# [Aim of the exercise]
Every entry below is to be retyped exactly as it stands.

___ Data to process

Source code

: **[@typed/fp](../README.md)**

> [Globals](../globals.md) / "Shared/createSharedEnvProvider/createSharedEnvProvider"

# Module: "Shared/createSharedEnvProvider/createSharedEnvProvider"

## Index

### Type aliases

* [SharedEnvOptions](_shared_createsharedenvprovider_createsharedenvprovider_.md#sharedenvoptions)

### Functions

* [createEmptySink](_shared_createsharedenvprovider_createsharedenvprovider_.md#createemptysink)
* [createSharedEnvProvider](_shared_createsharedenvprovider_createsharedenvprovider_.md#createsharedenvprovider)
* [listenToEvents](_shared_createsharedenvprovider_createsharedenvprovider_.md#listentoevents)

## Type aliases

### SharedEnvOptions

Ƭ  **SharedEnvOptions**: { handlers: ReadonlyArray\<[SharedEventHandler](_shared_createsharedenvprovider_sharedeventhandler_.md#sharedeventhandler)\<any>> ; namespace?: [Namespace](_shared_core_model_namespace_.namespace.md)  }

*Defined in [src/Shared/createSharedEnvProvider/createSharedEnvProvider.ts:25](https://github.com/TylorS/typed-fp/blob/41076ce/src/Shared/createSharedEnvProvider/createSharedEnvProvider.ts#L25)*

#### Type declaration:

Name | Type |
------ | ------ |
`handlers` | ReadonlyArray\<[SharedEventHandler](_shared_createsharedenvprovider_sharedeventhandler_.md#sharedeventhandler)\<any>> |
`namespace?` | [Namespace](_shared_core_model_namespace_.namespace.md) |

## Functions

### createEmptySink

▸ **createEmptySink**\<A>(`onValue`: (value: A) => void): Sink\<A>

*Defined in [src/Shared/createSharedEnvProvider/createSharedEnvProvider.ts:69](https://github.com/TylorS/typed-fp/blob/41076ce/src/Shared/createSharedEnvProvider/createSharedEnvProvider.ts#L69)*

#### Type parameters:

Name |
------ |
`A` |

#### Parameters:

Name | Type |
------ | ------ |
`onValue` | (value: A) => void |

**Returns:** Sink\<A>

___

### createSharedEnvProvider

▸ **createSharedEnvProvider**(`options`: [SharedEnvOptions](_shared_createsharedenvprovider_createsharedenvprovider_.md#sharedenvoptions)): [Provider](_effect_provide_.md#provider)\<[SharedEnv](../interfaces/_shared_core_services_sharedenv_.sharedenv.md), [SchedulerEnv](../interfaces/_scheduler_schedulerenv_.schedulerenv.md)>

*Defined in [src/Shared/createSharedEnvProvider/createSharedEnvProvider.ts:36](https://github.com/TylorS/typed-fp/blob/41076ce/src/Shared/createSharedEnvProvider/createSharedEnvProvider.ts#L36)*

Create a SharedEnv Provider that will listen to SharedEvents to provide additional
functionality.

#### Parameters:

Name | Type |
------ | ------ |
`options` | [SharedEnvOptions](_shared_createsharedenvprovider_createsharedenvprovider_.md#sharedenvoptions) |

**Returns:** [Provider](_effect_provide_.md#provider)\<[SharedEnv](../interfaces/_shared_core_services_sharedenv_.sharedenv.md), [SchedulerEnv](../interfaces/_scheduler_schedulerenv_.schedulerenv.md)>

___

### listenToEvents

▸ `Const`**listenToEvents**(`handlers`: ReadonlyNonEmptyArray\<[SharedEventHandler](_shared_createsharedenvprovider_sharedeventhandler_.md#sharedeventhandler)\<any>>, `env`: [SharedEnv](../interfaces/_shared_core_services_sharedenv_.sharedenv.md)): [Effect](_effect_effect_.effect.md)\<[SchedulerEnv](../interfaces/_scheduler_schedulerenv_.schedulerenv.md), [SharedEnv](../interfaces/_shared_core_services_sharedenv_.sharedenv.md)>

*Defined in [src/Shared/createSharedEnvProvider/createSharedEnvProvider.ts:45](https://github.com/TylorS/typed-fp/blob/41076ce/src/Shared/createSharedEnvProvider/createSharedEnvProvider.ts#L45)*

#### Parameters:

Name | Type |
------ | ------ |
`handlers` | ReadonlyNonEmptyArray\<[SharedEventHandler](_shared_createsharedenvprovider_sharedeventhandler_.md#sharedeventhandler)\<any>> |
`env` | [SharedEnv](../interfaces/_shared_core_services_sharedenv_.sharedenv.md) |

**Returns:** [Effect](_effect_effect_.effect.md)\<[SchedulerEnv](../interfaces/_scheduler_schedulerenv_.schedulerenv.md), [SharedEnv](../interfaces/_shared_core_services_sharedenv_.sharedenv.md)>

______

# [Exercise answer]
Source code

: **[@typed/fp](../README.md)**

> [Globals](../globals.md) / "Shared/createSharedEnvProvider/createSharedEnvProvider"

# Module: "Shared/createSharedEnvProvider/createSharedEnvProvider"

## Index

### Type aliases

* [SharedEnvOptions](_shared_createsharedenvprovider_createsharedenvprovider_.md#sharedenvoptions)

### Functions

* [createEmptySink](_shared_createsharedenvprovider_createsharedenvprovider_.md#createemptysink)
* [createSharedEnvProvider](_shared_createsharedenvprovider_createsharedenvprovider_.md#createsharedenvprovider)
* [listenToEvents](_shared_createsharedenvprovider_createsharedenvprovider_.md#listentoevents)

## Type aliases

### SharedEnvOptions

Ƭ  **SharedEnvOptions**: { handlers: ReadonlyArray\<[SharedEventHandler](_shared_createsharedenvprovider_sharedeventhandler_.md#sharedeventhandler)\<any>> ; namespace?: [Namespace](_shared_core_model_namespace_.namespace.md)  }

*Defined in [src/Shared/createSharedEnvProvider/createSharedEnvProvider.ts:25](https://github.com/TylorS/typed-fp/blob/41076ce/src/Shared/createSharedEnvProvider/createSharedEnvProvider.ts#L25)*

#### Type declaration:

Name | Type |
------ | ------ |
`handlers` | ReadonlyArray\<[SharedEventHandler](_shared_createsharedenvprovider_sharedeventhandler_.md#sharedeventhandler)\<any>> |
`namespace?` | [Namespace](_shared_core_model_namespace_.namespace.md) |

## Functions

### createEmptySink

▸ **createEmptySink**\<A>(`onValue`: (value: A) => void): Sink\<A>

*Defined in [src/Shared/createSharedEnvProvider/createSharedEnvProvider.ts:69](https://github.com/TylorS/typed-fp/blob/41076ce/src/Shared/createSharedEnvProvider/createSharedEnvProvider.ts#L69)*

#### Type parameters:

Name |
------ |
`A` |

#### Parameters:

Name | Type |
------ | ------ |
`onValue` | (value: A) => void |

**Returns:** Sink\<A>

___

### createSharedEnvProvider

▸ **createSharedEnvProvider**(`options`: [SharedEnvOptions](_shared_createsharedenvprovider_createsharedenvprovider_.md#sharedenvoptions)): [Provider](_effect_provide_.md#provider)\<[SharedEnv](../interfaces/_shared_core_services_sharedenv_.sharedenv.md), [SchedulerEnv](../interfaces/_scheduler_schedulerenv_.schedulerenv.md)>

*Defined in [src/Shared/createSharedEnvProvider/createSharedEnvProvider.ts:36](https://github.com/TylorS/typed-fp/blob/41076ce/src/Shared/createSharedEnvProvider/createSharedEnvProvider.ts#L36)*

Create a SharedEnv Provider that will listen to SharedEvents to provide additional
functionality.

#### Parameters:

Name | Type |
------ | ------ |
`options` | [SharedEnvOptions](_shared_createsharedenvprovider_createsharedenvprovider_.md#sharedenvoptions) |

**Returns:** [Provider](_effect_provide_.md#provider)\<[SharedEnv](../interfaces/_shared_core_services_sharedenv_.sharedenv.md), [SchedulerEnv](../interfaces/_scheduler_schedulerenv_.schedulerenv.md)>

___

### listenToEvents

▸ `Const`**listenToEvents**(`handlers`: ReadonlyNonEmptyArray\<[SharedEventHandler](_shared_createsharedenvprovider_sharedeventhandler_.md#sharedeventhandler)\<any>>, `env`: [SharedEnv](../interfaces/_shared_core_services_sharedenv_.sharedenv.md)): [Effect](_effect_effect_.effect.md)\<[SchedulerEnv](../interfaces/_scheduler_schedulerenv_.schedulerenv.md), [SharedEnv](../interfaces/_shared_core_services_sharedenv_.sharedenv.md)>

*Defined in [src/Shared/createSharedEnvProvider/createSharedEnvProvider.ts:45](https://github.com/TylorS/typed-fp/blob/41076ce/src/Shared/createSharedEnvProvider/createSharedEnvProvider.ts#L45)*

#### Parameters:

Name | Type |
------ | ------ |
`handlers` | ReadonlyNonEmptyArray\<[SharedEventHandler](_shared_createsharedenvprovider_sharedeventhandler_.md#sharedeventhandler)\<any>> |
`env` | [SharedEnv](../interfaces/_shared_core_services_sharedenv_.sharedenv.md) |

**Returns:** [Effect](_effect_effect_.effect.md)\<[SchedulerEnv](../interfaces/_scheduler_schedulerenv_.schedulerenv.md), [SharedEnv](../interfaces/_shared_core_services_sharedenv_.sharedenv.md)>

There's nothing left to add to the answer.